Widely acknowledged as the crucial bridge between the School of Paris and Abstract Expressionism, Hofmann was directly connected to the most heralded schools of artistic thought of the twentieth century. Arriving in Paris in 1904, the artist began his career frequenting the storied Café du Dôme in the company of artists such as Pablo Picasso, Georges Braque, Fernand Léger, and Juan Gris. Foremost among Hofmann’s influences was Henri Matisse; Lava bears the legacy of the Fauvist penchant for vivid, concentrated and dissonant tones (see figs. 2 and 3). The present work equally invokes the Cubist construction of space, simultaneously asserting the primacy of the flat picture plane and creating an illusion of three-dimensionality.

Fig. 2 André Derain, L'Estaque, 1906. Musée des Beaux-Arts La-Chaux-de-Fonds © 2024 Artists Rights Society (ARS), New York / ADAGP, Paris
Fig. 3 Georges Braque, L'Estaque, 1906. Statens Museum fur Kunst, Copenhagen © 2024 Artists Rights Society (ARS), New York / ADAGP, Paris

Hofmann moved to New York in 1932, at the cusp of the city’s emergence as the new center of the art world. Throughout his storied four-decade American teaching career, he exposed titans such as Helen Frankenthaler, Lee Krasner, Joan Mitchell and many others to the unparalleled wisdom of the European avant-garde, later absorbing the gestural spontaneity and unbridled self-expression of the Abstract Expressionists into his practice (see figs. 4-5).
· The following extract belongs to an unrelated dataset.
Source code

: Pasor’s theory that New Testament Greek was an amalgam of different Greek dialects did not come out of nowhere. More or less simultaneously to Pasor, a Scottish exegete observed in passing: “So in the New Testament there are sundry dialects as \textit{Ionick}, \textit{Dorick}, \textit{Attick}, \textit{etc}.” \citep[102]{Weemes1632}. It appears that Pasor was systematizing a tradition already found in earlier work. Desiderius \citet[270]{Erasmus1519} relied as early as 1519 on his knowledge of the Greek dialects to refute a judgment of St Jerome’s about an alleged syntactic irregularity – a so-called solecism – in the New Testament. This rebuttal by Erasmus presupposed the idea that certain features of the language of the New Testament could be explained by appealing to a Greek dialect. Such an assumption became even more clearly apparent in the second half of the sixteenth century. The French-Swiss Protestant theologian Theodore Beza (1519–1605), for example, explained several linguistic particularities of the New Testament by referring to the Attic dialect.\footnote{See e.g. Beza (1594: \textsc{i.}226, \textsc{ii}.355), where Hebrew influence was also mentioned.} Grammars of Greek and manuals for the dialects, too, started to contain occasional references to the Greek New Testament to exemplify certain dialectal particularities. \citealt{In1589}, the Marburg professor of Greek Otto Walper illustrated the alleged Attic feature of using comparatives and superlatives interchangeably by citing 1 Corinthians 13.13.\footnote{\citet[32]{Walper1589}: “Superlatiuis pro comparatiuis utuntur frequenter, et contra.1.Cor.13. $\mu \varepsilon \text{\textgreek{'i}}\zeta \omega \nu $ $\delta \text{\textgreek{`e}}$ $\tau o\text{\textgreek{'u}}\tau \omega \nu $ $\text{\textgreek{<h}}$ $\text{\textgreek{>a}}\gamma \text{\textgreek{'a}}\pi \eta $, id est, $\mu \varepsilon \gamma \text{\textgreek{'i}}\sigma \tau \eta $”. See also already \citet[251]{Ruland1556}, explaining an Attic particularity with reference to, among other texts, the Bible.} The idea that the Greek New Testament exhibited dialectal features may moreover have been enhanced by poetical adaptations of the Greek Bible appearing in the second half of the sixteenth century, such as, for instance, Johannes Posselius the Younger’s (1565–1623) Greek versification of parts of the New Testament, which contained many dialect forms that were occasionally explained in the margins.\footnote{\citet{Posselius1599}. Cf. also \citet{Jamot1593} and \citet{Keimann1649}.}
As artist Frank Stella declared, “We revere Hofmann…for proving that the straightforward manipulation of pigment can create exalted art. To put it simply, Hofmann’s ability to handle paint, to fuse the action of painting and drawing into a single, immediate gesture, carried colored pigment into the viewer’s presence with the force of a bomb. The power of this visual explosion catalyzed the bond of European and American art, cementing the first half of twentieth-century art inseparably to the second half” (quoted in James Yohe, ed., Hans Hofmann, New York, 2002, p. 308).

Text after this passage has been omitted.